Perplexe et incertaine, mais ravie de savoir qu'ils ne devraient pas tarder à arriver, elle en revint à penser à ce qui les attendait après ce petit périple en mer. Quelles options avaient-ils ? Tuer ce gros sac à merde qui les avait envoyé dans un traquenard pour une raison inconnue ou simplement lui faire cracher de l'argent avant de lui faire regretter, par la douleur, d'avoir tenté quelque chose, mais le laisser repartir en vie ? Le problème des gros bourgeois était qu'ils avaient souvent des amis, des connaissances et de la famille qui s'occupait de les venger et d'enquêter. L'apothicaire n'avait pas envie de se mettre à dos de riches marchands ou même quelques nobles en colère. Mais elle n'avait pas non plus envie que l'autre décide de porter ses couilles et de retourner la voir pour lui faire... Et bien ce qu'il voulait lui faire. À ce propos, il faudrait qu'elle trouve un moyen de lui extorquer la vérité.
Si elle avait le choix, elle retournerait chez elle pour prendre quelques poisons dont elle avait le secret et s'arrangerait, avec l'aide de Marwen, pour assommer et ligoter le gus, le dépouiller puis le faire souffrir à petit feu histoire de lui passer l'envie d'enlever des gens, comme ça, pour rire.
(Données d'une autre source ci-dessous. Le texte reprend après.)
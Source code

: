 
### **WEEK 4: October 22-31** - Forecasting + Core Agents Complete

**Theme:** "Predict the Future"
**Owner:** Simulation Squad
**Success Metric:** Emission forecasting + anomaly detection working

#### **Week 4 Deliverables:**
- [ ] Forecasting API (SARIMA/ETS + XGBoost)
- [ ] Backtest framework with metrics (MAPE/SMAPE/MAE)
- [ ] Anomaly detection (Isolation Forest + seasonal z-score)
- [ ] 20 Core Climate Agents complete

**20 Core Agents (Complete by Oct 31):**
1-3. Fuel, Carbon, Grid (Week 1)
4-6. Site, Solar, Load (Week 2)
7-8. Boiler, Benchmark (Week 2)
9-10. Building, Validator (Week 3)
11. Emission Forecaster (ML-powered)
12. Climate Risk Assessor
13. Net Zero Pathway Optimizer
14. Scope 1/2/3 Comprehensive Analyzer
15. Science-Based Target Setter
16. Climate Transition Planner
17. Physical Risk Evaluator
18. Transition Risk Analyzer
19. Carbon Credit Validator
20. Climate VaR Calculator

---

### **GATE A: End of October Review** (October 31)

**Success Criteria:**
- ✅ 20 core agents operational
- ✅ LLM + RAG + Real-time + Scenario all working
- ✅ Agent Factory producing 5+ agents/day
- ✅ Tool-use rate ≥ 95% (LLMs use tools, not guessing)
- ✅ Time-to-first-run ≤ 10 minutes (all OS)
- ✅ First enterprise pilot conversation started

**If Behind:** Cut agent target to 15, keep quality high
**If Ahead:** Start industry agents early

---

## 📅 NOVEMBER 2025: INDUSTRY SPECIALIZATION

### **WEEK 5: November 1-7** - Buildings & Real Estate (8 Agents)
Si le bonhomme avait voulu un coin reculé et tranquille, il allait bientôt s'en mordre les doigts.

De nouvelles instructions lui parvinrent entre deux bourrasques salées et elle cru comprendre qu'il fallait maintenant tirer dans l'autre direction pour prendre le vent. Mais la voix de Marwen, qui se trouvait plus à l'avant, occupé avec Anür sait quels cordages, lui semblait faible et son jargon était toujours aussi incompréhensible.

« Quoi ? Où ça un phoque ? Attends... Comme ça ? »

Elle tira sur le gouvernail et la voile se gonfla tout à coup beaucoup trop, faisant virer de bord très sèchement au bateau et désarçonnant Eli qui en lâcha la barre pour se raccrocher au bastingage. L'avantage de ceci fut qu'elle laissa la barre libre de reprendre une direction plus appropriée et que très vite, l'embarcation ralentit un peu et la voile se dégonfla.
Assise dans le fond de la coque, les côtes douloureuses d'avoir buté contre le bois et les jambes toujours à moitié sur le banc, Elisabeth leva une main pour signaler que tout allait bien et jeta un "Désolée !" tout en se dépêtrant pour se remettre droite.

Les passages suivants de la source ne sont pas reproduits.